Task item. Check each line below for the word "mathfrak", and copy those that have it.

Stored data entries.
<<<<

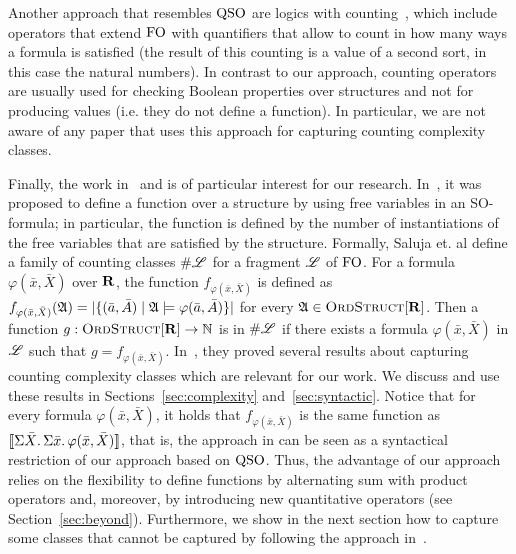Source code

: Another approach that resembles ${\rm QSO}$ are logics with counting~\cite{IL90,E97,GG98,L04}, which include operators that extend ${\rm FO}$ with quantifiers that allow to count in how many ways a formula  is satisfied (the result of this counting is a value of a second sort, in this case the  natural numbers). 
In contrast to our approach, counting operators are usually used for checking Boolean properties over structures and not for producing values (i.e. they do not define a function).
In particular, we are not aware of any paper that uses this approach for capturing counting complexity classes.

Finally, the work in~\cite{SalujaST95} and \cite{ComptonG96} is of particular interest for our research. 
In~\cite{SalujaST95}, it was proposed to define a function over a structure by using free variables in an SO-formula; in particular, the function is defined by the number of instantiations of the free variables that are satisfied by the structure.
Formally, Saluja et. al \cite{SalujaST95} define a family of counting classes $\#\mathscr{L}$ for a fragment $\mathscr{L}$ of ${\rm FO}$. For a formula $\varphi(\bar{x},\bar{X})$ over $\mathbf{R}$, the function $f_{\varphi(\bar x, \bar X)}$ is defined as
$
f_{\varphi(\bar x, \bar X)}(\mathfrak{A}) = \vert \{(\bar{a},\bar{A}) \mid \mathfrak{A}\models\varphi(\bar{a},\bar{A})\}\vert
$
for every $\mathfrak{A}\in\text{\sc OrdStruct}[\mathbf{R}]$. Then a function $g:\text{\sc OrdStruct}[\mathbf{R}]\to\mathbb{N}$ is in $\#\mathscr{L}$ if there exists a formula $\varphi(\bar{x},\bar{X})$ in $\mathscr{L}$ such that $g = f_{\varphi(\bar x, \bar X)}$.
In~\cite{SalujaST95}, they proved several results about capturing counting complexity classes which are relevant for our work. We discuss and use these results in Sections~\ref{sec:complexity} and~\ref{sec:syntactic}.
Notice that for every formula $\varphi(\bar{x},\bar{X})$, it holds that $f_{\varphi(\bar{x},\bar{X})}$ is the same function as ${\llbracket{}{\Sigma{\bar{X}}.\, \Sigma{\bar{x}}.\, \varphi(\bar{x},\bar{X})}\rrbracket}$, that is, the approach in \cite{SalujaST95} can be seen as a syntactical restriction of our approach based on ${\rm QSO}$. 
Thus, the advantage of our approach relies on the flexibility to define functions by alternating sum with product operators and, moreover, by introducing new quantitative operators (see Section~\ref{sec:beyond}).
Furthermore, we show in the next section how to capture some classes that cannot be captured by following the approach in~\cite{SalujaST95}.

>>>>

Written answer.
f_{\varphi(\bar x, \bar X)}(\mathfrak{A}) = \vert \{(\bar{a},\bar{A}) \mid \mathfrak{A}\models\varphi(\bar{a},\bar{A})\}\vert
for every $\mathfrak{A}\in\text{\sc OrdStruct}[\mathbf{R}]$. Then a function $g:\text{\sc OrdStruct}[\mathbf{R}]\to\mathbb{N}$ is in $\#\mathscr{L}$ if there exists a formula $\varphi(\bar{x},\bar{X})$ in $\mathscr{L}$ such that $g = f_{\varphi(\bar x, \bar X)}$.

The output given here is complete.